(Stored dataset items)
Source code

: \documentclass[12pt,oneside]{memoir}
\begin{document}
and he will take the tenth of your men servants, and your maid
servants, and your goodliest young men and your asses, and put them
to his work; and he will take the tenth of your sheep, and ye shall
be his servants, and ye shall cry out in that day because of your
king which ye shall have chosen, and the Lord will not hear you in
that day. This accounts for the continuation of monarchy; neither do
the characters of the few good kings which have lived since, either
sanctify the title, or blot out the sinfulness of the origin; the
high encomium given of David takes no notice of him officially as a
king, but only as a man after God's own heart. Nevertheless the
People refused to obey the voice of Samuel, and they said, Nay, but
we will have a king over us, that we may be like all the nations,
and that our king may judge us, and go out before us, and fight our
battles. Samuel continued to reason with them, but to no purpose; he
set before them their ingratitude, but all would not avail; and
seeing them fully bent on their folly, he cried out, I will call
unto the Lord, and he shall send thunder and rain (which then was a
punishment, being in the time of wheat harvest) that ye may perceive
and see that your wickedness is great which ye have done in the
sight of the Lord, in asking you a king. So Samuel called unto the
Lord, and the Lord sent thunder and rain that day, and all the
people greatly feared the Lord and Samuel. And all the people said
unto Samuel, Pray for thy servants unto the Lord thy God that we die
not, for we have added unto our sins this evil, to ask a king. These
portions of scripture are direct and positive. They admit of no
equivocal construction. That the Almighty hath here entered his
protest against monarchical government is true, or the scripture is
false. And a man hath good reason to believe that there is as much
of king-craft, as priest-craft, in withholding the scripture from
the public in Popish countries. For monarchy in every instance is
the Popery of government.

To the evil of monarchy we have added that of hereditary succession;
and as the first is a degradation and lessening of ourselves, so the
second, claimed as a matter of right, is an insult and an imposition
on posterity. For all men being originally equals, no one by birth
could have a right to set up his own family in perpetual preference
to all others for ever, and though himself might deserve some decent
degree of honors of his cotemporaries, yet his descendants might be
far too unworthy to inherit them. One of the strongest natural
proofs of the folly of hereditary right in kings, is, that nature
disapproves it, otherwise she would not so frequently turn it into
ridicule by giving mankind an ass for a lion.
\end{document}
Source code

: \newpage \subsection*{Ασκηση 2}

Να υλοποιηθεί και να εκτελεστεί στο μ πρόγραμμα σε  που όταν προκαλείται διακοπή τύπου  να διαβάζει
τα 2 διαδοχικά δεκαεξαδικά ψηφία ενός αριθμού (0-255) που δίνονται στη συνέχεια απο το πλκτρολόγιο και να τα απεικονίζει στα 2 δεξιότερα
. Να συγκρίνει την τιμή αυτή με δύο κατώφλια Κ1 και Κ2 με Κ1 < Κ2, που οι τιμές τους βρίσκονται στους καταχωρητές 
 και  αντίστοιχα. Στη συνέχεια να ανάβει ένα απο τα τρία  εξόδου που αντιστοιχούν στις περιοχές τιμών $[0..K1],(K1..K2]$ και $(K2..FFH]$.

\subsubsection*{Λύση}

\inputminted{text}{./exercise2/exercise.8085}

* * *

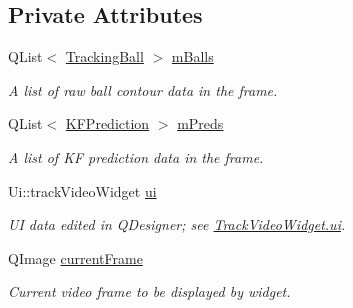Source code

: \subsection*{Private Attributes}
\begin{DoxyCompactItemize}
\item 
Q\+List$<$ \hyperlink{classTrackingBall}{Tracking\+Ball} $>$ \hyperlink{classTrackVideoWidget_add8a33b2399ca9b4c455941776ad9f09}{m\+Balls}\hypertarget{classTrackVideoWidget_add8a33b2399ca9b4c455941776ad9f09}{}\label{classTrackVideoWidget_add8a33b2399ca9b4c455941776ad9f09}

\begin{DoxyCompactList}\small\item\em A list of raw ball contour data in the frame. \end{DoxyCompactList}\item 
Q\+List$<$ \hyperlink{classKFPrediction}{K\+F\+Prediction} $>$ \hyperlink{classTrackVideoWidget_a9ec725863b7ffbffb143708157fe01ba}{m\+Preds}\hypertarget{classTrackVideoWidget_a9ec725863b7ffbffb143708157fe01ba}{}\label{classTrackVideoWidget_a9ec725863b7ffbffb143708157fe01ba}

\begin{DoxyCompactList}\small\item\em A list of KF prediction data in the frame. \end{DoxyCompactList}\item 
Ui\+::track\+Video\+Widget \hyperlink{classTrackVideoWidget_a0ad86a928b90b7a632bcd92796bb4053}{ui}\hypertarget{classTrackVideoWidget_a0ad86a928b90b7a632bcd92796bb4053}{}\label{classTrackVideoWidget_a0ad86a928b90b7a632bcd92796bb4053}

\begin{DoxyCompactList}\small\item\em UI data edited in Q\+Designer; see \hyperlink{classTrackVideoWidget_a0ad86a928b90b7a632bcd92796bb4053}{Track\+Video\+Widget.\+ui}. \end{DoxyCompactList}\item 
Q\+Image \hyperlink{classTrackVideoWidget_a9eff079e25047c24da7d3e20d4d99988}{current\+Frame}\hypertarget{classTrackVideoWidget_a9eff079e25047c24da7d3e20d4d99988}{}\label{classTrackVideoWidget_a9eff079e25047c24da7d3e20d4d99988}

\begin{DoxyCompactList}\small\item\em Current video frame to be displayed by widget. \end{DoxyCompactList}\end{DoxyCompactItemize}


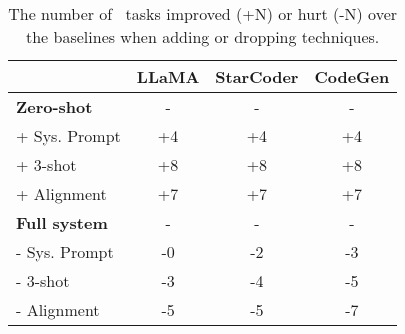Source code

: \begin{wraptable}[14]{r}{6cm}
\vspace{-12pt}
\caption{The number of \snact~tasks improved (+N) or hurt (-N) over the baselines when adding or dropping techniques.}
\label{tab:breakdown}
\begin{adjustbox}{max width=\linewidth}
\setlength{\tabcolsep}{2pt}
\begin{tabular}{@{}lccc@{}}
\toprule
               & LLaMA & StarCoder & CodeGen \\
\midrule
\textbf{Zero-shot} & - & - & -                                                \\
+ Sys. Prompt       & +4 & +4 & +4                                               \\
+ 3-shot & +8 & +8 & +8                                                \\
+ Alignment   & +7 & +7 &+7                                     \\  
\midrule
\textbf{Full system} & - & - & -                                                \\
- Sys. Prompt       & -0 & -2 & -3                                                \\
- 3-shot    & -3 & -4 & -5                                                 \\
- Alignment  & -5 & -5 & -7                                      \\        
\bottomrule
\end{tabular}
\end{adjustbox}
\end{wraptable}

...

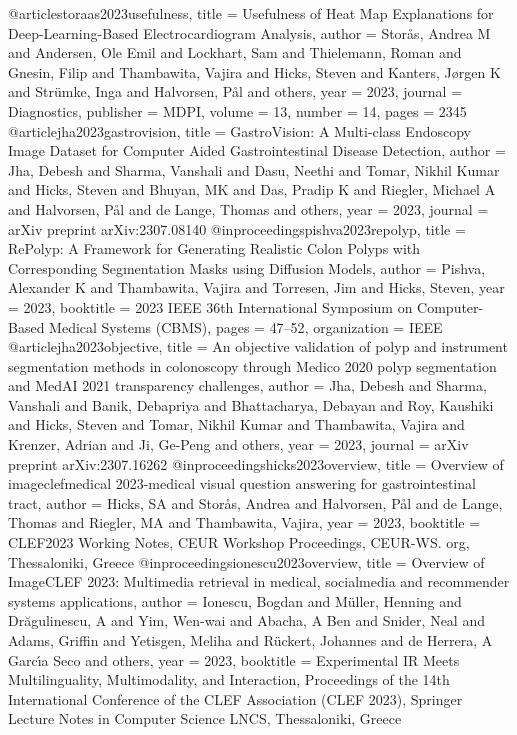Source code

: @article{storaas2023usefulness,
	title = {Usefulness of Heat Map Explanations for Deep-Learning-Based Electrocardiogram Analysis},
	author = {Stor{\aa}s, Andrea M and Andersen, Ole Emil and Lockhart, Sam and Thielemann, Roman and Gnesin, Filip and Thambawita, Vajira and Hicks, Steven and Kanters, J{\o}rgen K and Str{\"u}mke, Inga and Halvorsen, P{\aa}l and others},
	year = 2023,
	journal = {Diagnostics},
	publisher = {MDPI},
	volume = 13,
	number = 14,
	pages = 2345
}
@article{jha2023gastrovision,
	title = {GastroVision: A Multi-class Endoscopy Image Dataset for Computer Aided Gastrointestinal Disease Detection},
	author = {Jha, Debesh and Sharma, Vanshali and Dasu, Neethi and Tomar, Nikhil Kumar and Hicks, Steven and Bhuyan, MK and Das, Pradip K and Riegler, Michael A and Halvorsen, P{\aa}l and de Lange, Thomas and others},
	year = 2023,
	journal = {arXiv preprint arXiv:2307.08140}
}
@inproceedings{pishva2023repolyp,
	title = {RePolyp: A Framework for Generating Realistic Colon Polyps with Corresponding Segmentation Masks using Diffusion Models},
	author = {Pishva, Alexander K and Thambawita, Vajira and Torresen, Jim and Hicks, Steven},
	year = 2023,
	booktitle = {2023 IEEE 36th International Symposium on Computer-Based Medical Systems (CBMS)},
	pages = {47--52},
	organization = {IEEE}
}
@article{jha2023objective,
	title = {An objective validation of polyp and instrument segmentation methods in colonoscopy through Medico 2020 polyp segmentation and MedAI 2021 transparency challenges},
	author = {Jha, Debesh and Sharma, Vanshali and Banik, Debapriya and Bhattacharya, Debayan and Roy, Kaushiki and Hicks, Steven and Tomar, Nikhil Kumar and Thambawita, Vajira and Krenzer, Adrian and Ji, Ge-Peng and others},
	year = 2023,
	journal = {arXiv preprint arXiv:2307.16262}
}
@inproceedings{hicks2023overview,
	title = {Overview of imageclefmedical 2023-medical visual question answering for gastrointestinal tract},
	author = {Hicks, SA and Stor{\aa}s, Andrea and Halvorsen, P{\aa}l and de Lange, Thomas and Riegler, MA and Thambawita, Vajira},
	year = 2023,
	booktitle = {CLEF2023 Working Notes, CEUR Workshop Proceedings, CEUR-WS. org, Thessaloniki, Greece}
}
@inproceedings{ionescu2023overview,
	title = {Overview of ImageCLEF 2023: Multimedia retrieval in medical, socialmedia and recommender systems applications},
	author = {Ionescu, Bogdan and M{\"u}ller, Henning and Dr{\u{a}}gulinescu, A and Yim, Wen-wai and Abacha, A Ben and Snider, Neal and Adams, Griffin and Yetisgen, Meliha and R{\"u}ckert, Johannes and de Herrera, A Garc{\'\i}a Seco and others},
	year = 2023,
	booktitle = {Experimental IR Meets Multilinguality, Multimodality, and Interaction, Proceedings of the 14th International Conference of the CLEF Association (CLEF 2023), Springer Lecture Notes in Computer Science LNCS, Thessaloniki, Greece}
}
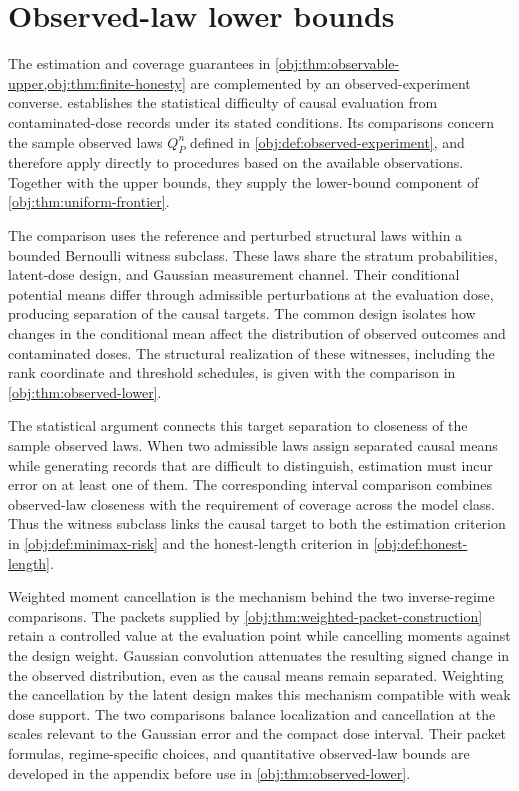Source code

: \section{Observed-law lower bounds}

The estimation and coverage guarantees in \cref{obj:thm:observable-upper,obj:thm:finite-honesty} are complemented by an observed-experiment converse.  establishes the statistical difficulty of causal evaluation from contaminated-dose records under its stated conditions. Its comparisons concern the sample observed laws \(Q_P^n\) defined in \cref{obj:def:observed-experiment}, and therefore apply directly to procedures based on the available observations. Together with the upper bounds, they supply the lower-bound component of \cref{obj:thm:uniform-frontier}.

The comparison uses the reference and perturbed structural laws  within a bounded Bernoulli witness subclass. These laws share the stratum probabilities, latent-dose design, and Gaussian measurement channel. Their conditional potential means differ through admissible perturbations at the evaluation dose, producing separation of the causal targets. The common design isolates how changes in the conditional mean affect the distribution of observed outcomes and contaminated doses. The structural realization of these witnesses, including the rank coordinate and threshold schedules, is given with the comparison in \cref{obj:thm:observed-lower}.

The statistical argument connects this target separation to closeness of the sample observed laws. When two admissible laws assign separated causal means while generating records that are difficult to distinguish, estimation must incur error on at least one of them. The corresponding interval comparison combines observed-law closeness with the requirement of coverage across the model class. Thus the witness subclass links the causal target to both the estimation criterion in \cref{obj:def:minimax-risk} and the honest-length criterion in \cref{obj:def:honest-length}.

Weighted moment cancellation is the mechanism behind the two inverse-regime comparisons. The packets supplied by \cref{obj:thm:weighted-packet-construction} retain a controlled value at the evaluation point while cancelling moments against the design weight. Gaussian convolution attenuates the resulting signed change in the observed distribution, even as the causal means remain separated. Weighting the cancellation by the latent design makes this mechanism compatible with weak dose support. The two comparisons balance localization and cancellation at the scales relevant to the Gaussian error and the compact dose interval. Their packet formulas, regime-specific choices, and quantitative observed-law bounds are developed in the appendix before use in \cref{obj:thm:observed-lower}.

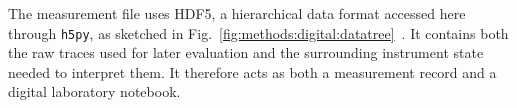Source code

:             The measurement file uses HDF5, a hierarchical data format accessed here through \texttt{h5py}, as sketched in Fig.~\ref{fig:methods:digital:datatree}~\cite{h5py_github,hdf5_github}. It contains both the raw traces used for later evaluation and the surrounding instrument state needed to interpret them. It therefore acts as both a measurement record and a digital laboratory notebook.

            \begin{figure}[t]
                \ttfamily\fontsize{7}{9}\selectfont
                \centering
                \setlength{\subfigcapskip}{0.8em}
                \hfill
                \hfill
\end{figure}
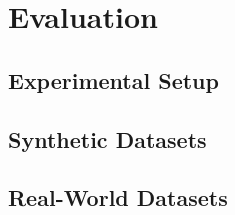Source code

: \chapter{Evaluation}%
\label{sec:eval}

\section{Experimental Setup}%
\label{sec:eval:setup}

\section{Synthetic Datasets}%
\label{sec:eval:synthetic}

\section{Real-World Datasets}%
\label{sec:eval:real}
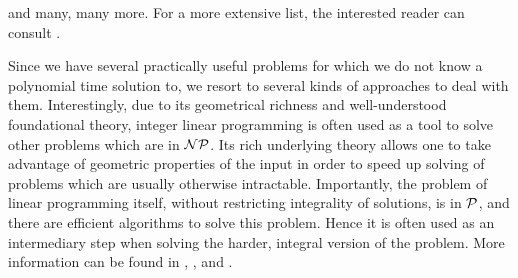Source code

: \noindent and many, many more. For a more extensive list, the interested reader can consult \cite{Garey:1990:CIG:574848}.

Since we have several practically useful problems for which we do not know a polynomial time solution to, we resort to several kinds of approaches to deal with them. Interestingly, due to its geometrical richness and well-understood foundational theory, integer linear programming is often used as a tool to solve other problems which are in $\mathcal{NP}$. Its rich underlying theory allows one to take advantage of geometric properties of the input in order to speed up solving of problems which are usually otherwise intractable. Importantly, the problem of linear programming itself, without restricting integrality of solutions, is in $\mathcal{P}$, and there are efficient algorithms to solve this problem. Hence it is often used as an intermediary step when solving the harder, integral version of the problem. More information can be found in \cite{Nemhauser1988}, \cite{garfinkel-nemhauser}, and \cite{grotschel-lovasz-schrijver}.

Assigned task: Find "sanctify the title, or" in the entries above and copy that whole line exactly, then each line after it through the line that contains "battles. Samuel continued".

Task result:
sanctify the title, or blot out the sinfulness of the origin; the
high encomium given of David takes no notice of him officially as a
king, but only as a man after God's own heart. Nevertheless the
People refused to obey the voice of Samuel, and they said, Nay, but
we will have a king over us, that we may be like all the nations,
and that our king may judge us, and go out before us, and fight our
battles. Samuel continued to reason with them, but to no purpose; he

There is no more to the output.